== Provided data ==
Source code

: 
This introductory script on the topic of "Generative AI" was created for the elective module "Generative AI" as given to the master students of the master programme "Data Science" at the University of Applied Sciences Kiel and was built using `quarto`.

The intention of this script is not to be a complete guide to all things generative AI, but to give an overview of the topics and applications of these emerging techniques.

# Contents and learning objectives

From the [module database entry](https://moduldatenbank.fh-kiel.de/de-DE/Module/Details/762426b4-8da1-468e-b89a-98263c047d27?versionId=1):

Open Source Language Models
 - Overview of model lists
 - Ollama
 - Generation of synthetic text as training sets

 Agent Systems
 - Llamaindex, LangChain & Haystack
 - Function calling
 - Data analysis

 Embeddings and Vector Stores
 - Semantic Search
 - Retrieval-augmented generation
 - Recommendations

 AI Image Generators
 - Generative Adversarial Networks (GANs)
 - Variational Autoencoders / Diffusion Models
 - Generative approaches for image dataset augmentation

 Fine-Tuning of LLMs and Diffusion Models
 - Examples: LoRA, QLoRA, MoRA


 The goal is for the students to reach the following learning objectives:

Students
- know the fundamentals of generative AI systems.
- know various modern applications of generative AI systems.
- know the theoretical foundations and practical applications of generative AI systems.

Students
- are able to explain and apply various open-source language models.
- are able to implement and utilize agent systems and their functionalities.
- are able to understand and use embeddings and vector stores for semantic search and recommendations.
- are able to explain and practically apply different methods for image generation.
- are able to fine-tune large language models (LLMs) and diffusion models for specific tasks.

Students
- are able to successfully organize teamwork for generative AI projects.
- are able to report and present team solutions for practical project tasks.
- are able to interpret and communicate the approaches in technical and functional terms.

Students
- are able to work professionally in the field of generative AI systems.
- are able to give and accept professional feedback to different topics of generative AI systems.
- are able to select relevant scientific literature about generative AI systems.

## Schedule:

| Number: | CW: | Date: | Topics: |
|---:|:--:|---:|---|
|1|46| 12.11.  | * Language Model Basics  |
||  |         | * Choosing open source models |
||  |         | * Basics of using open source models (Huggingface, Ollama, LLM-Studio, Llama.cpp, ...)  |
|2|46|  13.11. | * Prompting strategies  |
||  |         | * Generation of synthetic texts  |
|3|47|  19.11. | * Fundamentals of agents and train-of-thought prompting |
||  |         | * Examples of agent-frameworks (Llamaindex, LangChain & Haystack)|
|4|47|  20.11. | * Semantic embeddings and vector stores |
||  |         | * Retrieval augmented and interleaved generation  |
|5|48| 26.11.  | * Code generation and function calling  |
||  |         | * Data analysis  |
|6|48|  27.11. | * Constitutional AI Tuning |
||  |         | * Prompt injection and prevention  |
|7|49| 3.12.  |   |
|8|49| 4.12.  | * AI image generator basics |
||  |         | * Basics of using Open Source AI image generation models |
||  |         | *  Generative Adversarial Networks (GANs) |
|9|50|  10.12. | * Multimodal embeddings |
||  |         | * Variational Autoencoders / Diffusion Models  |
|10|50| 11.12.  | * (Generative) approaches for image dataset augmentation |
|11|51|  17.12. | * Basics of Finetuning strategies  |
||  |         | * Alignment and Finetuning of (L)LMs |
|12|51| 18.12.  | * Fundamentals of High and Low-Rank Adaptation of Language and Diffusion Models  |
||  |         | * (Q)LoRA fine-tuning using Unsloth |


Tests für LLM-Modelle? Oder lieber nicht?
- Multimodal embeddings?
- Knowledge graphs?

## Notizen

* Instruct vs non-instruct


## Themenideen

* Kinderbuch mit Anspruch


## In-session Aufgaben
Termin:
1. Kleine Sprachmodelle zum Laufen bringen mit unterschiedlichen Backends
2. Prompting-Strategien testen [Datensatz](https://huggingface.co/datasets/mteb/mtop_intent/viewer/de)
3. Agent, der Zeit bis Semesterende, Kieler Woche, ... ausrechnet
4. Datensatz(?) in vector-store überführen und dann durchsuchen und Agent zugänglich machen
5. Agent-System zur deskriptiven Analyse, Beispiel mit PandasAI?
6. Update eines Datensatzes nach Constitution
===
● **Aim of the task**:
Retype each record in full, please.

● **Solution to this problem**:
Source code

: 
This introductory script on the topic of "Generative AI" was created for the elective module "Generative AI" as given to the master students of the master programme "Data Science" at the University of Applied Sciences Kiel and was built using `quarto`.

The intention of this script is not to be a complete guide to all things generative AI, but to give an overview of the topics and applications of these emerging techniques.

# Contents and learning objectives

From the [module database entry](https://moduldatenbank.fh-kiel.de/de-DE/Module/Details/762426b4-8da1-468e-b89a-98263c047d27?versionId=1):

Open Source Language Models
 - Overview of model lists
 - Ollama
 - Generation of synthetic text as training sets

 Agent Systems
 - Llamaindex, LangChain & Haystack
 - Function calling
 - Data analysis

 Embeddings and Vector Stores
 - Semantic Search
 - Retrieval-augmented generation
 - Recommendations

 AI Image Generators
 - Generative Adversarial Networks (GANs)
 - Variational Autoencoders / Diffusion Models
 - Generative approaches for image dataset augmentation

 Fine-Tuning of LLMs and Diffusion Models
 - Examples: LoRA, QLoRA, MoRA


 The goal is for the students to reach the following learning objectives:

Students
- know the fundamentals of generative AI systems.
- know various modern applications of generative AI systems.
- know the theoretical foundations and practical applications of generative AI systems.

Students
- are able to explain and apply various open-source language models.
- are able to implement and utilize agent systems and their functionalities.
- are able to understand and use embeddings and vector stores for semantic search and recommendations.
- are able to explain and practically apply different methods for image generation.
- are able to fine-tune large language models (LLMs) and diffusion models for specific tasks.

Students
- are able to successfully organize teamwork for generative AI projects.
- are able to report and present team solutions for practical project tasks.
- are able to interpret and communicate the approaches in technical and functional terms.

Students
- are able to work professionally in the field of generative AI systems.
- are able to give and accept professional feedback to different topics of generative AI systems.
- are able to select relevant scientific literature about generative AI systems.

## Schedule:

| Number: | CW: | Date: | Topics: |
|---:|:--:|---:|---|
|1|46| 12.11.  | * Language Model Basics  |
||  |         | * Choosing open source models |
||  |         | * Basics of using open source models (Huggingface, Ollama, LLM-Studio, Llama.cpp, ...)  |
|2|46|  13.11. | * Prompting strategies  |
||  |         | * Generation of synthetic texts  |
|3|47|  19.11. | * Fundamentals of agents and train-of-thought prompting |
||  |         | * Examples of agent-frameworks (Llamaindex, LangChain & Haystack)|
|4|47|  20.11. | * Semantic embeddings and vector stores |
||  |         | * Retrieval augmented and interleaved generation  |
|5|48| 26.11.  | * Code generation and function calling  |
||  |         | * Data analysis  |
|6|48|  27.11. | * Constitutional AI Tuning |
||  |         | * Prompt injection and prevention  |
|7|49| 3.12.  |   |
|8|49| 4.12.  | * AI image generator basics |
||  |         | * Basics of using Open Source AI image generation models |
||  |         | *  Generative Adversarial Networks (GANs) |
|9|50|  10.12. | * Multimodal embeddings |
||  |         | * Variational Autoencoders / Diffusion Models  |
|10|50| 11.12.  | * (Generative) approaches for image dataset augmentation |
|11|51|  17.12. | * Basics of Finetuning strategies  |
||  |         | * Alignment and Finetuning of (L)LMs |
|12|51| 18.12.  | * Fundamentals of High and Low-Rank Adaptation of Language and Diffusion Models  |
||  |         | * (Q)LoRA fine-tuning using Unsloth |


Tests für LLM-Modelle? Oder lieber nicht?
- Multimodal embeddings?
- Knowledge graphs?

## Notizen

* Instruct vs non-instruct


## Themenideen

* Kinderbuch mit Anspruch


## In-session Aufgaben
Termin:
1. Kleine Sprachmodelle zum Laufen bringen mit unterschiedlichen Backends
2. Prompting-Strategien testen [Datensatz](https://huggingface.co/datasets/mteb/mtop_intent/viewer/de)
3. Agent, der Zeit bis Semesterende, Kieler Woche, ... ausrechnet
4. Datensatz(?) in vector-store überführen und dann durchsuchen und Agent zugänglich machen
5. Agent-System zur deskriptiven Analyse, Beispiel mit PandasAI?
6. Update eines Datensatzes nach Constitution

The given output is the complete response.